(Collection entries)

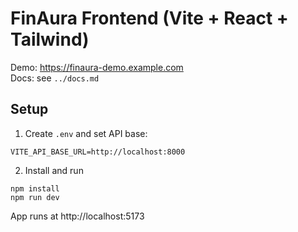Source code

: # FinAura Frontend (Vite + React + Tailwind)

Demo: https://finaura-demo.example.com  
Docs: see `../docs.md`

## Setup

1. Create `.env` and set API base:

```
VITE_API_BASE_URL=http://localhost:8000
```

2. Install and run

```
npm install
npm run dev
```

App runs at http://localhost:5173

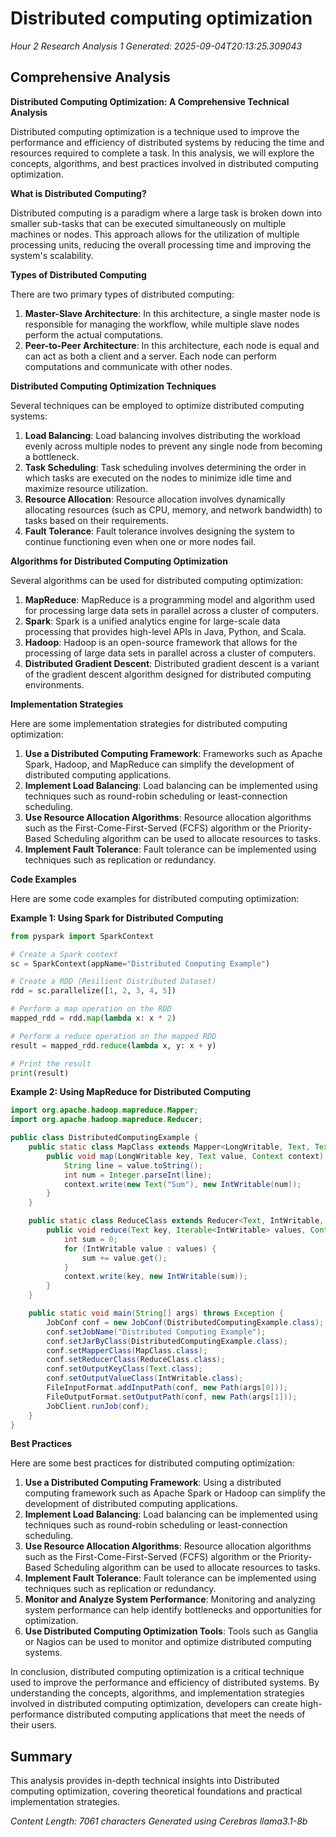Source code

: # Distributed computing optimization
*Hour 2 Research Analysis 1*
*Generated: 2025-09-04T20:13:25.309043*

## Comprehensive Analysis
**Distributed Computing Optimization: A Comprehensive Technical Analysis**

Distributed computing optimization is a technique used to improve the performance and efficiency of distributed systems by reducing the time and resources required to complete a task. In this analysis, we will explore the concepts, algorithms, and best practices involved in distributed computing optimization.

**What is Distributed Computing?**

Distributed computing is a paradigm where a large task is broken down into smaller sub-tasks that can be executed simultaneously on multiple machines or nodes. This approach allows for the utilization of multiple processing units, reducing the overall processing time and improving the system's scalability.

**Types of Distributed Computing**

There are two primary types of distributed computing:

1.  **Master-Slave Architecture**: In this architecture, a single master node is responsible for managing the workflow, while multiple slave nodes perform the actual computations.
2.  **Peer-to-Peer Architecture**: In this architecture, each node is equal and can act as both a client and a server. Each node can perform computations and communicate with other nodes.

**Distributed Computing Optimization Techniques**

Several techniques can be employed to optimize distributed computing systems:

1.  **Load Balancing**: Load balancing involves distributing the workload evenly across multiple nodes to prevent any single node from becoming a bottleneck.
2.  **Task Scheduling**: Task scheduling involves determining the order in which tasks are executed on the nodes to minimize idle time and maximize resource utilization.
3.  **Resource Allocation**: Resource allocation involves dynamically allocating resources (such as CPU, memory, and network bandwidth) to tasks based on their requirements.
4.  **Fault Tolerance**: Fault tolerance involves designing the system to continue functioning even when one or more nodes fail.

**Algorithms for Distributed Computing Optimization**

Several algorithms can be used for distributed computing optimization:

1.  **MapReduce**: MapReduce is a programming model and algorithm used for processing large data sets in parallel across a cluster of computers.
2.  **Spark**: Spark is a unified analytics engine for large-scale data processing that provides high-level APIs in Java, Python, and Scala.
3.  **Hadoop**: Hadoop is an open-source framework that allows for the processing of large data sets in parallel across a cluster of computers.
4.  **Distributed Gradient Descent**: Distributed gradient descent is a variant of the gradient descent algorithm designed for distributed computing environments.

**Implementation Strategies**

Here are some implementation strategies for distributed computing optimization:

1.  **Use a Distributed Computing Framework**: Frameworks such as Apache Spark, Hadoop, and MapReduce can simplify the development of distributed computing applications.
2.  **Implement Load Balancing**: Load balancing can be implemented using techniques such as round-robin scheduling or least-connection scheduling.
3.  **Use Resource Allocation Algorithms**: Resource allocation algorithms such as the First-Come-First-Served (FCFS) algorithm or the Priority-Based Scheduling algorithm can be used to allocate resources to tasks.
4.  **Implement Fault Tolerance**: Fault tolerance can be implemented using techniques such as replication or redundancy.

**Code Examples**

Here are some code examples for distributed computing optimization:

**Example 1: Using Spark for Distributed Computing**

```python
from pyspark import SparkContext

# Create a Spark context
sc = SparkContext(appName="Distributed Computing Example")

# Create a RDD (Resilient Distributed Dataset)
rdd = sc.parallelize([1, 2, 3, 4, 5])

# Perform a map operation on the RDD
mapped_rdd = rdd.map(lambda x: x * 2)

# Perform a reduce operation on the mapped RDD
result = mapped_rdd.reduce(lambda x, y: x + y)

# Print the result
print(result)
```

**Example 2: Using MapReduce for Distributed Computing**

```java
import org.apache.hadoop.mapreduce.Mapper;
import org.apache.hadoop.mapreduce.Reducer;

public class DistributedComputingExample {
    public static class MapClass extends Mapper<LongWritable, Text, Text, IntWritable> {
        public void map(LongWritable key, Text value, Context context) throws IOException, InterruptedException {
            String line = value.toString();
            int num = Integer.parseInt(line);
            context.write(new Text("Sum"), new IntWritable(num));
        }
    }

    public static class ReduceClass extends Reducer<Text, IntWritable, Text, IntWritable> {
        public void reduce(Text key, Iterable<IntWritable> values, Context context) throws IOException, InterruptedException {
            int sum = 0;
            for (IntWritable value : values) {
                sum += value.get();
            }
            context.write(key, new IntWritable(sum));
        }
    }

    public static void main(String[] args) throws Exception {
        JobConf conf = new JobConf(DistributedComputingExample.class);
        conf.setJobName("Distributed Computing Example");
        conf.setJarByClass(DistributedComputingExample.class);
        conf.setMapperClass(MapClass.class);
        conf.setReducerClass(ReduceClass.class);
        conf.setOutputKeyClass(Text.class);
        conf.setOutputValueClass(IntWritable.class);
        FileInputFormat.addInputPath(conf, new Path(args[0]));
        FileOutputFormat.setOutputPath(conf, new Path(args[1]));
        JobClient.runJob(conf);
    }
}
```

**Best Practices**

Here are some best practices for distributed computing optimization:

1.  **Use a Distributed Computing Framework**: Using a distributed computing framework such as Apache Spark or Hadoop can simplify the development of distributed computing applications.
2.  **Implement Load Balancing**: Load balancing can be implemented using techniques such as round-robin scheduling or least-connection scheduling.
3.  **Use Resource Allocation Algorithms**: Resource allocation algorithms such as the First-Come-First-Served (FCFS) algorithm or the Priority-Based Scheduling algorithm can be used to allocate resources to tasks.
4.  **Implement Fault Tolerance**: Fault tolerance can be implemented using techniques such as replication or redundancy.
5.  **Monitor and Analyze System Performance**: Monitoring and analyzing system performance can help identify bottlenecks and opportunities for optimization.
6.  **Use Distributed Computing Optimization Tools**: Tools such as Ganglia or Nagios can be used to monitor and optimize distributed computing systems.

In conclusion, distributed computing optimization is a critical technique used to improve the performance and efficiency of distributed systems. By understanding the concepts, algorithms, and implementation strategies involved in distributed computing optimization, developers can create high-performance distributed computing applications that meet the needs of their users.

## Summary
This analysis provides in-depth technical insights into Distributed computing optimization, 
covering theoretical foundations and practical implementation strategies.

*Content Length: 7061 characters*
*Generated using Cerebras llama3.1-8b*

■ **Task statement**
Please set the data above down exactly, with the pictures removed.

■ **Output for this task**
Source code

: # FinAura Frontend (Vite + React + Tailwind)

Demo: https://finaura-demo.example.com  
Docs: see `../docs.md`

## Setup

1. Create `.env` and set API base:

```
VITE_API_BASE_URL=http://localhost:8000
```

2. Install and run

```
npm install
npm run dev
```

App runs at http://localhost:5173

Source code

: # Distributed computing optimization
*Hour 2 Research Analysis 1*
*Generated: 2025-09-04T20:13:25.309043*

## Comprehensive Analysis
**Distributed Computing Optimization: A Comprehensive Technical Analysis**

Distributed computing optimization is a technique used to improve the performance and efficiency of distributed systems by reducing the time and resources required to complete a task. In this analysis, we will explore the concepts, algorithms, and best practices involved in distributed computing optimization.

**What is Distributed Computing?**

Distributed computing is a paradigm where a large task is broken down into smaller sub-tasks that can be executed simultaneously on multiple machines or nodes. This approach allows for the utilization of multiple processing units, reducing the overall processing time and improving the system's scalability.

**Types of Distributed Computing**

There are two primary types of distributed computing:

1.  **Master-Slave Architecture**: In this architecture, a single master node is responsible for managing the workflow, while multiple slave nodes perform the actual computations.
2.  **Peer-to-Peer Architecture**: In this architecture, each node is equal and can act as both a client and a server. Each node can perform computations and communicate with other nodes.

**Distributed Computing Optimization Techniques**

Several techniques can be employed to optimize distributed computing systems:

1.  **Load Balancing**: Load balancing involves distributing the workload evenly across multiple nodes to prevent any single node from becoming a bottleneck.
2.  **Task Scheduling**: Task scheduling involves determining the order in which tasks are executed on the nodes to minimize idle time and maximize resource utilization.
3.  **Resource Allocation**: Resource allocation involves dynamically allocating resources (such as CPU, memory, and network bandwidth) to tasks based on their requirements.
4.  **Fault Tolerance**: Fault tolerance involves designing the system to continue functioning even when one or more nodes fail.

**Algorithms for Distributed Computing Optimization**

Several algorithms can be used for distributed computing optimization:

1.  **MapReduce**: MapReduce is a programming model and algorithm used for processing large data sets in parallel across a cluster of computers.
2.  **Spark**: Spark is a unified analytics engine for large-scale data processing that provides high-level APIs in Java, Python, and Scala.
3.  **Hadoop**: Hadoop is an open-source framework that allows for the processing of large data sets in parallel across a cluster of computers.
4.  **Distributed Gradient Descent**: Distributed gradient descent is a variant of the gradient descent algorithm designed for distributed computing environments.

**Implementation Strategies**

Here are some implementation strategies for distributed computing optimization:

1.  **Use a Distributed Computing Framework**: Frameworks such as Apache Spark, Hadoop, and MapReduce can simplify the development of distributed computing applications.
2.  **Implement Load Balancing**: Load balancing can be implemented using techniques such as round-robin scheduling or least-connection scheduling.
3.  **Use Resource Allocation Algorithms**: Resource allocation algorithms such as the First-Come-First-Served (FCFS) algorithm or the Priority-Based Scheduling algorithm can be used to allocate resources to tasks.
4.  **Implement Fault Tolerance**: Fault tolerance can be implemented using techniques such as replication or redundancy.

**Code Examples**

Here are some code examples for distributed computing optimization:

**Example 1: Using Spark for Distributed Computing**

```python
from pyspark import SparkContext

# Create a Spark context
sc = SparkContext(appName="Distributed Computing Example")

# Create a RDD (Resilient Distributed Dataset)
rdd = sc.parallelize([1, 2, 3, 4, 5])

# Perform a map operation on the RDD
mapped_rdd = rdd.map(lambda x: x * 2)

# Perform a reduce operation on the mapped RDD
result = mapped_rdd.reduce(lambda x, y: x + y)

# Print the result
print(result)
```

**Example 2: Using MapReduce for Distributed Computing**

```java
import org.apache.hadoop.mapreduce.Mapper;
import org.apache.hadoop.mapreduce.Reducer;

public class DistributedComputingExample {
    public static class MapClass extends Mapper<LongWritable, Text, Text, IntWritable> {
        public void map(LongWritable key, Text value, Context context) throws IOException, InterruptedException {
            String line = value.toString();
            int num = Integer.parseInt(line);
            context.write(new Text("Sum"), new IntWritable(num));
        }
    }

    public static class ReduceClass extends Reducer<Text, IntWritable, Text, IntWritable> {
        public void reduce(Text key, Iterable<IntWritable> values, Context context) throws IOException, InterruptedException {
            int sum = 0;
            for (IntWritable value : values) {
                sum += value.get();
            }
            context.write(key, new IntWritable(sum));
        }
    }

    public static void main(String[] args) throws Exception {
        JobConf conf = new JobConf(DistributedComputingExample.class);
        conf.setJobName("Distributed Computing Example");
        conf.setJarByClass(DistributedComputingExample.class);
        conf.setMapperClass(MapClass.class);
        conf.setReducerClass(ReduceClass.class);
        conf.setOutputKeyClass(Text.class);
        conf.setOutputValueClass(IntWritable.class);
        FileInputFormat.addInputPath(conf, new Path(args[0]));
        FileOutputFormat.setOutputPath(conf, new Path(args[1]));
        JobClient.runJob(conf);
    }
}
```

**Best Practices**

Here are some best practices for distributed computing optimization:

1.  **Use a Distributed Computing Framework**: Using a distributed computing framework such as Apache Spark or Hadoop can simplify the development of distributed computing applications.
2.  **Implement Load Balancing**: Load balancing can be implemented using techniques such as round-robin scheduling or least-connection scheduling.
3.  **Use Resource Allocation Algorithms**: Resource allocation algorithms such as the First-Come-First-Served (FCFS) algorithm or the Priority-Based Scheduling algorithm can be used to allocate resources to tasks.
4.  **Implement Fault Tolerance**: Fault tolerance can be implemented using techniques such as replication or redundancy.
5.  **Monitor and Analyze System Performance**: Monitoring and analyzing system performance can help identify bottlenecks and opportunities for optimization.
6.  **Use Distributed Computing Optimization Tools**: Tools such as Ganglia or Nagios can be used to monitor and optimize distributed computing systems.

In conclusion, distributed computing optimization is a critical technique used to improve the performance and efficiency of distributed systems. By understanding the concepts, algorithms, and implementation strategies involved in distributed computing optimization, developers can create high-performance distributed computing applications that meet the needs of their users.

## Summary
This analysis provides in-depth technical insights into Distributed computing optimization, 
covering theoretical foundations and practical implementation strategies.

*Content Length: 7061 characters*
*Generated using Cerebras llama3.1-8b*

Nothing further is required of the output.